First season on DVD and streaming on Netflix.

As procedural premises go, Luther’s is ridiculous but memorable. In the first episode, unstable police detective John Luther (Idris Elba) is interviewing Alice Morgan (Ruth Wilson), a young woman whose parents have just been murdered, when he suddenly intuits that she is the killer. He’s not sure how she pulled it off, though, and by the time he figures it out, the evidence has been destroyed and he can’t prove it. But he knows, and he makes sure she knows he knows, which delights her because she enjoys having an audience to her evil genius. And from there, over the course of the short six-episode season, they develop a deeply weird relationship, like Clarice Starling and Hannibal Lecter but with significantly more sexual tension. Alice wants to make sure Luther remains a part of her life, so she begins offering unsolicited advice on cases, interfering in his relationship with his estranged wife, and complicating his already rocky career.

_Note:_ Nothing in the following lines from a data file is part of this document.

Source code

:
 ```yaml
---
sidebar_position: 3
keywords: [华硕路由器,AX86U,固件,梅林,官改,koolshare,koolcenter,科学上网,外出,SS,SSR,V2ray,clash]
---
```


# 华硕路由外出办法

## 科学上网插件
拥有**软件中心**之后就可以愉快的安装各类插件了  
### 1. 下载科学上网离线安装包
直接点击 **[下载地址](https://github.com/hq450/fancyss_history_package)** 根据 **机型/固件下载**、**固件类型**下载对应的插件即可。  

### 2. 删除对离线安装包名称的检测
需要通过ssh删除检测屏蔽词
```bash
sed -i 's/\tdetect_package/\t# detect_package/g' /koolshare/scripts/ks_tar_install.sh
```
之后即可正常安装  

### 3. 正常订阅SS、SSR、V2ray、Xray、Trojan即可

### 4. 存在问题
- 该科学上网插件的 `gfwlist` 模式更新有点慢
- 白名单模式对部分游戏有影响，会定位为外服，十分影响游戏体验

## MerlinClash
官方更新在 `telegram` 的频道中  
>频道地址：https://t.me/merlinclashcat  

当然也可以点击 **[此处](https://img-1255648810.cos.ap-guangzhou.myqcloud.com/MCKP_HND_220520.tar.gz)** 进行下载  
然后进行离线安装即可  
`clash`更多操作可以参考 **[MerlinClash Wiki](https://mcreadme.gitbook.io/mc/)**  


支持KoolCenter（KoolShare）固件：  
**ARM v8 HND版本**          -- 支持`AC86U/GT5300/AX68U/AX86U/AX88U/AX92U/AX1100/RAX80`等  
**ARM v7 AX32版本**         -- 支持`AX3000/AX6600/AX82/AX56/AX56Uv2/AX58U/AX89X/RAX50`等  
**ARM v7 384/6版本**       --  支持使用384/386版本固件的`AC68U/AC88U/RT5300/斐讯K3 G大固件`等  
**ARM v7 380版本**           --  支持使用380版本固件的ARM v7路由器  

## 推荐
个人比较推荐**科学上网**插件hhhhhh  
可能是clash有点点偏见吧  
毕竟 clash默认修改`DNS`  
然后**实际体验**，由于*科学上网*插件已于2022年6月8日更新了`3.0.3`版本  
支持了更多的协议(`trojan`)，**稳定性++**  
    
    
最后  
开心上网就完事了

This is all pretty silly, and it only becomes sillier as it goes on. It’s difficult to believe that Luther would simply give up investigating Alice when a single piece of evidence—however key—is destroyed. It’s even more difficult to believe that their relationship could possibly be sustained as long as it is. Furthermore, Alice’s sociopathy tends to mutate according to the needs of individual episodes. It’s probably appropriate for her to be something of a cipher, but without some consistency, the character threatens to become merely a particularly entertaining plot device.

And yet, for all that, I rather like the BBC’s twisted little drama. The knotty storylines, with their hairpin turns, are darkly intriguing (if often rather gruesome), and the series convincingly cultivates a sense of true danger, offering absolutely no guarantees that everything will work out by episode’s end. Luther is brutally effective but effective nonetheless, and with its manic-depressive detective and friendly neighborhood sociopath at the center, it has a strange, loopy charm.

That charm is almost entirely thanks to the actors in those two central roles. Elba, charismatic as always, has a real gift for conveying his characters’ intelligence, which is especially important here: Luther might be brilliant and perceptive, but he’s also rash, tempestuous, and prone to punching walls and overturning tables when angry. That kind of rage could overwhelm the performance completely were it not for the way Elba brings out the man’s keen mind and shrewd eye to balance it.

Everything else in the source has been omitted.